Walt Whitman: Poems

Walt Whitman: Poems Summary and Analysis of "One's-Self I Sing"


The poem directly addresses the successive themes in Whitman's poems. The speaker begins by claiming that the poem is an ode to "One's-Self" - an individual. He then immediately expands the scope of the poem by applying it to individuals "en-masse," emphasizing the democratic nature of the work. According to this poem, Whitman's ensuing poetry will encompass both the individual and the collective, democratic mass, drawing many parallels between them. The speaker further asserts that he "sings" (or, as a poet, writes) about the body, about both men and women, about life and passion. The poem concludes with the idea of The Modern Man, an ideal of American society that Whitman hopes to attain through his poetry.

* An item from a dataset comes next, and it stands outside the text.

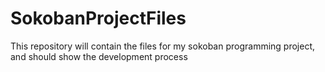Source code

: # SokobanProjectFiles
This repository will contain the files for my sokoban programming project, and should show the development process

"One's-Self I Sing" is the first poem in Inscriptions, which is the first book of Whitman's Leaves of Grass. The poem sets the tone for the rest of the volume because Whitman introduces the themes that he, the poet, will "sing" about. The poem delves into themes of the self, the all-encompassing "I," sexuality, democracy, the human body, and what it means to live in the modern world. Though this poem is short, it alludes to the broad scope of ideas that Whitman will explore in the rest of the poems in Inscriptions and Leaves of Grass.

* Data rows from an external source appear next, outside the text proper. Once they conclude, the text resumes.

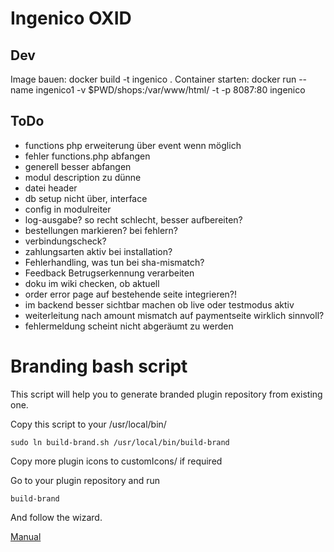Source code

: # Ingenico OXID

## Dev

Image bauen: docker build -t ingenico .
Container starten: docker run --name ingenico1 -v $PWD/shops:/var/www/html/ -t -p 8087:80 ingenico

## ToDo
- functions php erweiterung über event wenn möglich
- fehler functions.php abfangen
- generell besser abfangen
- modul description zu dünne
- datei header
- db setup nicht über, interface
- config in modulreiter
- log-ausgabe? so recht schlecht, besser aufbereiten?
- bestellungen markieren? bei fehlern?
- verbindungscheck?
- zahlungsarten aktiv bei installation?
- Fehlerhandling, was tun bei sha-mismatch?
- Feedback Betrugserkennung verarbeiten
- doku im wiki checken, ob aktuell
- order error page auf bestehende seite integrieren?!
- im backend besser sichtbar machen ob live oder testmodus aktiv
- weiterleitung nach amount mismatch auf paymentseite wirklich sinnvoll?
- fehlermeldung scheint nicht abgeräumt zu werden

Branding bash script
========================

This script will help you to generate branded plugin repository from existing one.

Copy this script to your /usr/local/bin/

    sudo ln build-brand.sh /usr/local/bin/build-brand

Copy more plugin icons to customIcons/ if required

Go to your plugin repository and run

    build-brand

And follow the wizard.

[Manual](https://projects.mediaopt.de/projects/mediaopt/wiki/Build-brand_script)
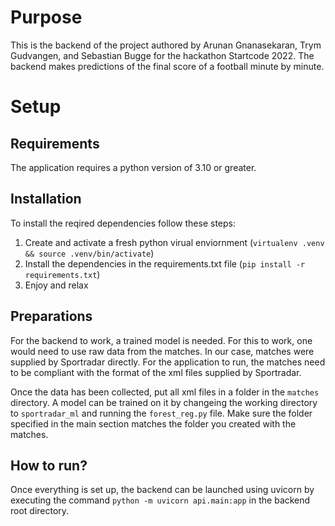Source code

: # Purpose
This is the backend of the project authored by Arunan Gnanasekaran, Trym Gudvangen, and Sebastian Bugge for the hackathon Startcode 2022. The backend makes predictions of the final score of a football minute by minute.

# Setup
## Requirements
The application requires a python version of 3.10 or greater.

## Installation
To install the reqired dependencies follow these steps:
1. Create and activate a fresh python virual enviornment (`virtualenv .venv && source .venv/bin/activate`)
2. Install the dependencies in the requirements.txt file (`pip install -r requirements.txt`)
3. Enjoy and relax

## Preparations
For the backend to work, a trained model is needed. For this to work, one would need to use raw data from the matches. In our case, matches were supplied by Sportradar directly. For the application to run, the matches need to be compliant with the format of the xml files supplied by Sportradar.

Once the data has been collected, put all xml files in a folder in the `matches` directory. A model can be trained on it by changeing the working directory to `sportradar_ml` and running the `forest_reg.py` file. Make sure the folder specified in the main section matches the folder you created with the matches.

## How to run?
Once everything is set up, the backend can be launched using uvicorn by executing the command `python -m uvicorn api.main:app` in the backend root directory.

Whitman speaks to a general idea of self, a commonality between his personal identity—the Walt Whitman he so often casts as the protagonist in his poems—and the Democratic self, which is the collective identity that everyone shares. Whitman explains that the self is a shared experience between the poet and the reader. As members of a democratic society, all selves are intertwined—but conversely, each of these intertwined "selves" still retains his or her individuality.

The human body is also a common theme in Whitman's poetry. Here, it forms the crucial link that connects each individual self to the communal Democratic self. At the same time, the body is inextricably tied to Whitman's image of the soul. He believes that without the physical body, there is no soul. This is because the human body is the vessel through which the soul interacts with and experiences the world. Therefore, in Whitman's poetry, the human body is sacred and every individual human is divine.

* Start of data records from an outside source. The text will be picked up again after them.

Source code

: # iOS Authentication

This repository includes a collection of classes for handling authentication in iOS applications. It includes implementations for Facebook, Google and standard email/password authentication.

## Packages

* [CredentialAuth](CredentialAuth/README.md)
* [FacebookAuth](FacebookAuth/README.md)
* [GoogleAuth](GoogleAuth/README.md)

Whitman goes on to introduce the theme of gender, specifying that he treats men and women equally in his poems. "The Female equally with the Male I sing," he declares. Whitman considers the woman equal to the man because his view of gender is tied to his definition of the soul. To Whitman, women are just as sacred as men because despite their physical differences, they are all human (and souls are free from gender). In later poems, particularly in "I Sing the Body Electric," Whitman delves deeper into his ideas about gender.